He helped his sister, the actress-comedian Amy Sedaris, get a foot on the career ladder. As an art student graduate living in Chicago in the late 1980s and early 1990s, he encouraged her to come to the comedy club The Second City and let her share his apartment.
“And then I went to New York and I said [to Amy], ‘Come to New York and you can live with me until you find a place.’ To me that’s being a good brother, paving the way and going ahead,” he says.
No one in Sedaris’ close circle escapes attention. In a recent essay in The New Yorker, he shared an episode of how crabby his boyfriend Hamrick can be, detailing an event 15 years ago when he emptied the car ashtray onto Sedaris’ lap because he’d got ash in his eye.

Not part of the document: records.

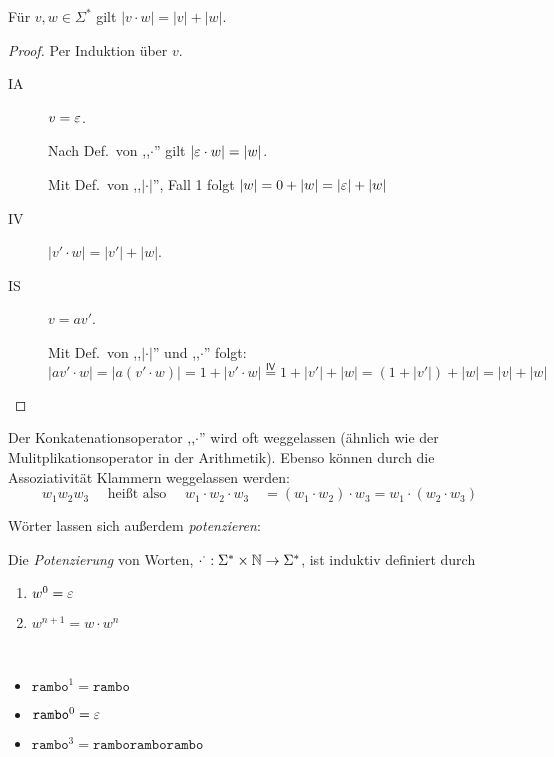 \begin{lemma}
  Für $v,w \in \Sigma^*$ gilt $|v\cdot w| = |v| + |w|$.
\end{lemma}
\begin{proof}
  Per Induktion über $v$.
  \begin{description}
  \item[IA] $v = \varepsilon$.

    Nach Def.\ von ,,$\cdot$'' gilt $|\varepsilon \cdot w| = |w|$.

    Mit Def.\ von ,,$|\cdot|$'', Fall 1 folgt $|w| = 0 + |w| = |\varepsilon| + |w|$
 \item[IV] $|v' \cdot w| = |v'| + |w|$.
 \item[IS] $v = av'$.

   Mit Def.\ von ,,$|\cdot|$'' und ,,$\cdot$'' folgt:
   \begin{displaymath}
   |av'\cdot w| = |a(v'\cdot w)| = 1 + |v' \cdot w| \stackrel{\mathsf{IV}}{=} 1 + |v'| + |w| = (1 + |v'|) + |w| = |v| + |w|
   \end{displaymath}
  
  \end{description}
\end{proof}

Der Konkatenationsoperator ,,$\cdot$'' wird oft weggelassen (ähnlich wie der Mulitplikationsoperator in der Arithmetik).
Ebenso können durch die Assoziativität Klammern weggelassen werden:
\begin{displaymath}
  w_1w_2w_3 \quad \text{ heißt also } \quad w_1\cdot w_2\cdot w_3 \quad = (w_1 \cdot w_2) \cdot w_3 = w_1 \cdot (w_2 \cdot w_3)
\end{displaymath}

Wörter lassen sich außerdem \emph{potenzieren}:
\begin{Def}
  Die \emph{Potenzierung} von Worten, $\cdot ^ \cdot: \Sigma^*\times \mathbb{N} \to \Sigma^*$, ist induktiv definiert durch
  \begin{enumerate}
  \item $w^0 = \varepsilon$ 
  \item $w^{n+1} = w \cdot w^n$
  \end{enumerate}
\end{Def}
\begin{Bsp*} ~
  \begin{itemize}
  \item $\mathtt{rambo}^1 = \mathtt{rambo}$
  \item $\mathtt{rambo}^0 = \varepsilon$
  \item $\mathtt{rambo}^3 = \mathtt{ramboramborambo}$
  \end{itemize}
\end{Bsp*}

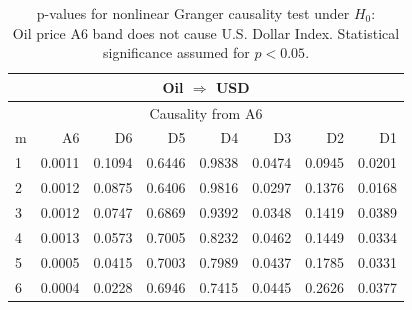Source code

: %
%
\begin{table}[H]
\begin{center}
\begin{tabular}{l|r r r r r r r}
\hline\hline
\multicolumn{8}{c}{Oil $\Rightarrow$ USD}\\
\hline
\multicolumn{8}{c}{Causality from A6}\\
\hline\hline
m & A6 & D6 & D5 & D4 & D3 & D2 & D1 \\
\hline
1 & \cellcolor{mygrey}0.0011 & 0.1094 & 0.6446 & 0.9838 & \cellcolor{mygrey}0.0474 & 0.0945 & \cellcolor{mygrey}0.0201 \\
2 & \cellcolor{mygrey}0.0012 & 0.0875 & 0.6406 & 0.9816 & \cellcolor{mygrey}0.0297 & 0.1376 & \cellcolor{mygrey}0.0168 \\
3 & \cellcolor{mygrey}0.0012 & 0.0747 & 0.6869 & 0.9392 & \cellcolor{mygrey}0.0348 & 0.1419 & \cellcolor{mygrey}0.0389 \\
4 & \cellcolor{mygrey}0.0013 & 0.0573 & 0.7005 & 0.8232 & \cellcolor{mygrey}0.0462 & 0.1449 & \cellcolor{mygrey}0.0334 \\
5 & \cellcolor{mygrey}0.0005 & \cellcolor{mygrey}0.0415 & 0.7003 & 0.7989 & \cellcolor{mygrey}0.0437 & 0.1785 & \cellcolor{mygrey}0.0331 \\
6 & \cellcolor{mygrey}0.0004 & \cellcolor{mygrey}0.0228 & 0.6946 & 0.7415 & \cellcolor{mygrey}0.0445 & 0.2626 & \cellcolor{mygrey}0.0377 \\
\hline\hline
\end{tabular}
\caption{p-values for nonlinear Granger causality test under $H_0$:\\
Oil price A6 band does not cause U.S. Dollar Index. Statistical significance assumed for $p<0.05$.}
\end{center}
\end{table}

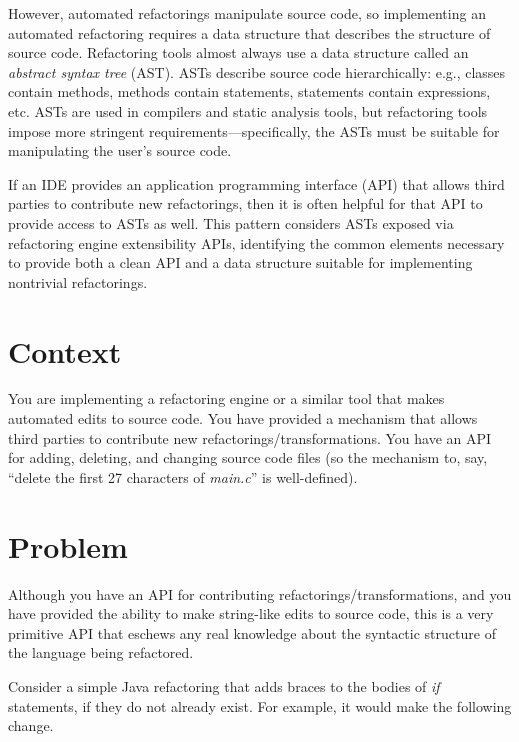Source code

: \documentclass[prodmode]{acmlarge}
\begin{document}
However, automated refactorings manipulate source code, so implementing an
automated refactoring requires a data structure that describes the structure of
source code.  Refactoring tools almost always use a data structure called an
\textit{abstract syntax tree} (AST).  ASTs describe source code hierarchically:
e.g., classes contain methods, methods contain statements, statements contain
expressions, etc.  ASTs are used in compilers and static analysis tools, but
refactoring tools impose more stringent requirements---specifically, the ASTs
must be suitable for manipulating the user's source code.

If an IDE provides an application programming interface (API) that allows third
parties to contribute new refactorings, then it is often helpful for that API
to provide access to ASTs as well.  This pattern considers ASTs exposed via
refactoring engine extensibility APIs, identifying the common elements
necessary to provide both a clean API and a data structure suitable for
implementing nontrivial refactorings.

\section{Context}

You are implementing a refactoring engine or a similar tool that makes
automated edits to source code.  You have provided a mechanism that allows
third parties to contribute new refactorings/transformations.  You have an API
for adding, deleting, and changing source code files (so the mechanism to, say,
``delete the first 27 characters of \textit{main.c}'' is well-defined).

\section{Problem}
\label{sec:Problem}

Although you have an API for contributing refactorings/transformations, and you
have provided the ability to make string-like edits to source code, this is a
very primitive API that eschews any real knowledge about the syntactic
structure of the language being refactored.

Consider a simple Java refactoring that adds braces to the bodies of
\textit{if} statements, if they do not already exist.  For example, it would
make the following change.
\end{document}
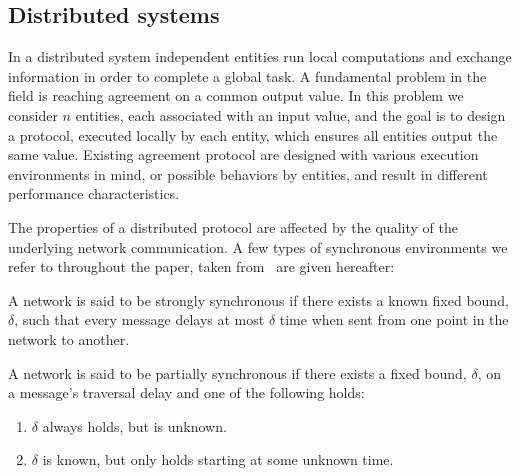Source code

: \subsection{Distributed systems}
In a distributed system independent entities run local computations and exchange information in order to complete a global task. A fundamental problem in the field is reaching agreement on a common output value. In this problem we consider $n$ entities, each associated with an input value, and the goal is to design a protocol, executed locally by each entity, which ensures all entities output the same value. Existing agreement protocol are designed with various execution environments in mind, or possible behaviors by entities, and result in different performance characteristics.

The properties of a distributed protocol are affected by the quality of the underlying network communication. A few types of synchronous environments we refer to throughout the paper, taken from~\cite{SynchronyDefs} are given hereafter:
\begin{definition}
A network is said to be strongly synchronous if there exists a known fixed bound, $\delta$, such that every message delays at most $\delta$ time when sent from one point in the network to another.
\end{definition}

\begin{definition}
A network is said to be partially synchronous if there exists a fixed bound, $\delta$, on a message's traversal delay and one of the following holds:
\begin{enumerate}
\item $\delta$ always holds, but is unknown.
\item $\delta$ is known, but only holds starting at some unknown time.
\end{enumerate}
\end{definition}


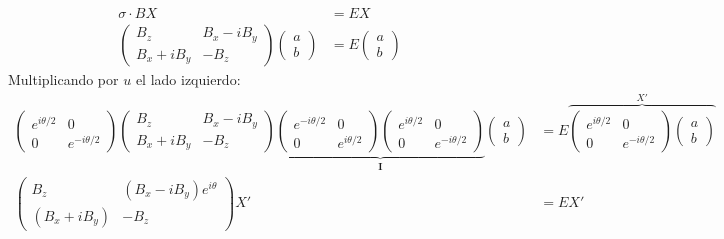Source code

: \documentclass[a4paper,12pt]{article}
\begin{document}
\begin{align*}
    \sigma\cdot B X &= EX\\
    \begin{pmatrix}
        B_z& B_x-i B_y \\B_x+iB_y & - B_z 
    \end{pmatrix} \begin{pmatrix}
        a\\b
    \end{pmatrix} &= E \begin{pmatrix}
        a\\b
    \end{pmatrix}
\end{align*}
Multiplicando por $u$ el lado izquierdo: 
\begin{align*}
    \begin{pmatrix}
            e^{i \theta/2 } &0 \\ 0 & e^{-i \theta/2}
        \end{pmatrix}\begin{pmatrix}
        B_z& B_x-i B_y \\B_x+iB_y & - B_z 
    \end{pmatrix}\underbrace{\begin{pmatrix}
            e^{-i \theta/2 } &0 \\ 0 & e^{i \theta/2}
        \end{pmatrix}\begin{pmatrix}
            e^{i \theta/2 } &0 \\ 0 & e^{-i \theta/2}
        \end{pmatrix}  }_{\mathbf{I}}  \begin{pmatrix} 
        a\\b
    \end{pmatrix} &= E \overbrace{\begin{pmatrix}
            e^{i \theta/2 } &0 \\ 0 & e^{-i \theta/2}
        \end{pmatrix} \begin{pmatrix}
        a\\b
    \end{pmatrix}}^{X'} \\
     \begin{pmatrix}
         B_z & (B_x-i B_y) e^{i \theta} \\ (B_x+iB_y) &-B_z
     \end{pmatrix}X' &= EX' \\
\end{align*}
\end{document}
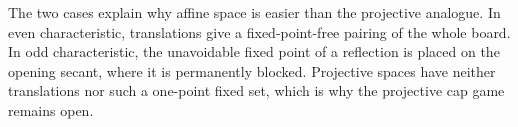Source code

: The two cases explain why affine space is easier than the projective analogue. In even
characteristic, translations give a fixed-point-free pairing of the whole board. In odd
characteristic, the unavoidable fixed point of a reflection is placed on the opening secant,
where it is permanently blocked. Projective spaces have neither translations nor such a
one-point fixed set, which is why the projective cap game remains open.

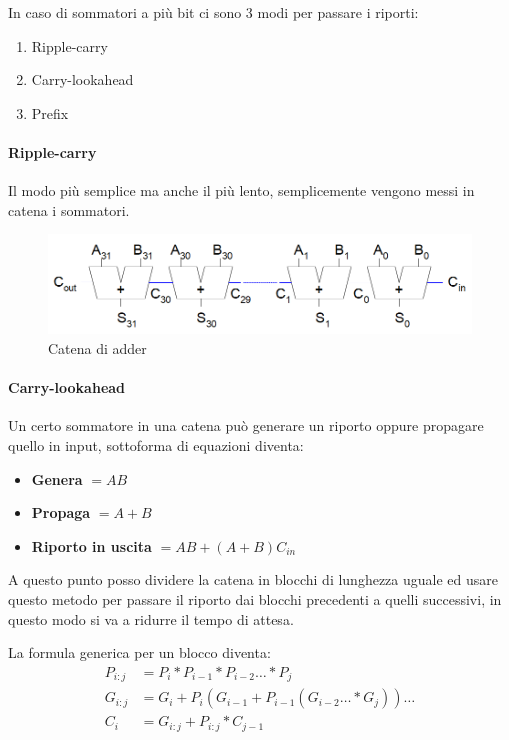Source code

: \documentclass{article}
\begin{document}
In caso di sommatori a più bit ci sono 3 modi per passare i riporti:
\begin{enumerate}
    \item Ripple-carry
    \item Carry-lookahead
    \item Prefix
\end{enumerate}

\newpage

\paragraph{Ripple-carry}

Il modo più semplice ma anche il più lento, semplicemente vengono messi in catena i sommatori.

\begin{figure}[ht]
    \centering
    \includegraphics[width=\linewidth]{adder_chain.png}
    \caption{Catena di adder}
    \label{fig:adder_chain}
\end{figure}

\paragraph{Carry-lookahead}

Un certo sommatore in una catena può generare un riporto oppure propagare quello in input, sottoforma di equazioni diventa:
\begin{itemize}
    \item \textbf{Genera} $= AB$
    \item \textbf{Propaga} $= A+B$
    \item \textbf{Riporto in uscita} $= AB+(A+B)C_{in}$
\end{itemize}

\vspace{2pt}

A questo punto posso dividere la catena in blocchi di lunghezza uguale ed usare questo metodo per passare il riporto dai blocchi precedenti a quelli successivi, in questo modo si va a ridurre il tempo di attesa.\newline

La formula generica per un blocco diventa: \begin{align*}
    P_{i:j} &= P_i * P_{i-1} * P_{i-2} \ldots * P_j\\
    G_{i:j} &= G_i + P_i(G_{i-1}+P_{i-1}(G_{i-2}\ldots*G_j))\ldots\\
    C_i &= G_{i:j}+P_{i:j}*C_{j-1}  
\end{align*}
\end{document}
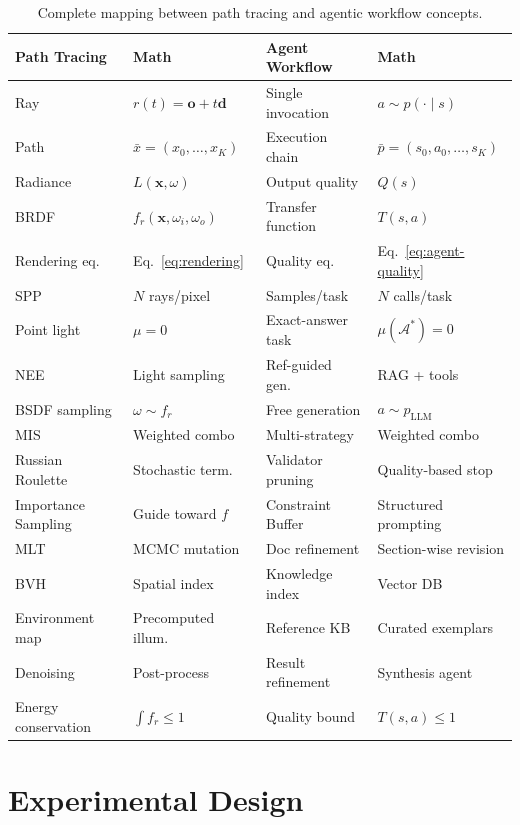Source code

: \documentclass[11pt,twocolumn]{article}
\theoremstyle{definition}
\newcommand{\Astar}{\mathcal{A}^{\ast}}
\newcommand{\pLLM}{p_{\text{LLM}}}
\newcommand{\bx}{\mathbf{x}}
\begin{document}
\begin{table}[t]
\centering
\caption{Complete mapping between path tracing and agentic workflow concepts.}
\label{tab:mapping}
\small
\begin{tabular}{@{}llll@{}}
\toprule
\textbf{Path Tracing} & \textbf{Math} & \textbf{Agent Workflow} & \textbf{Math} \\
\midrule
Ray & $r(t) = \mathbf{o} + t\mathbf{d}$ & Single invocation & $a \sim p(\cdot \mid s)$ \\
Path & $\bar{x} = (x_0,\ldots,x_K)$ & Execution chain & $\bar{p} = (s_0,a_0,\ldots,s_K)$ \\
Radiance & $L(\bx, \omega)$ & Output quality & $Q(s)$ \\
BRDF & $f_r(\bx, \omega_i, \omega_o)$ & Transfer function & $T(s, a)$ \\
Rendering eq.\ & Eq.~\eqref{eq:rendering} & Quality eq.\ & Eq.~\eqref{eq:agent-quality} \\
SPP & $N$ rays/pixel & Samples/task & $N$ calls/task \\
Point light & $\mu = 0$ & Exact-answer task & $\mu(\Astar) = 0$ \\
NEE & Light sampling & Ref-guided gen.\ & RAG + tools \\
BSDF sampling & $\omega \sim f_r$ & Free generation & $a \sim \pLLM$ \\
MIS & Weighted combo & Multi-strategy & Weighted combo \\
Russian Roulette & Stochastic term.\ & Validator pruning & Quality-based stop \\
Importance Sampling & Guide toward $f$ & Constraint Buffer & Structured prompting \\
MLT & MCMC mutation & Doc refinement & Section-wise revision \\
BVH & Spatial index & Knowledge index & Vector DB \\
Environment map & Precomputed illum.\ & Reference KB & Curated exemplars \\
Denoising & Post-process & Result refinement & Synthesis agent \\
Energy conservation & $\int f_r \leq 1$ & Quality bound & $T(s,a) \leq 1$ \\
\bottomrule
\end{tabular}
\end{table}

\section{Experimental Design}\label{sec:experiments}
\end{document}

“There’s a tradition of comic essays where I’m the bumbling husband and he’s the voice of reason, the person who I bounce off of. People have been doing this for years, but what I’ve been doing is trying to go a little deeper and make that more complex. At the end of this essay I say that Hugh is like that and he can be really mean, and he can be really difficult, but I love him,” Sedaris says.
And that’s what readers love about Sedaris: he paints multidimensional characters and shares their flaws not to mock them but to make them more relatable. We connect with the awkward, embarrassing and painful episodes that he recounts. Not all readers, of course, but Sedaris doesn’t want to think about them.
“I hate the thought that someone doesn’t like me,” he says. “I mean, I know a lot of people don’t, but I don’t want to dwell on that, I’d rather dwell on the people who do love me. I just think it’s a better use of my time.”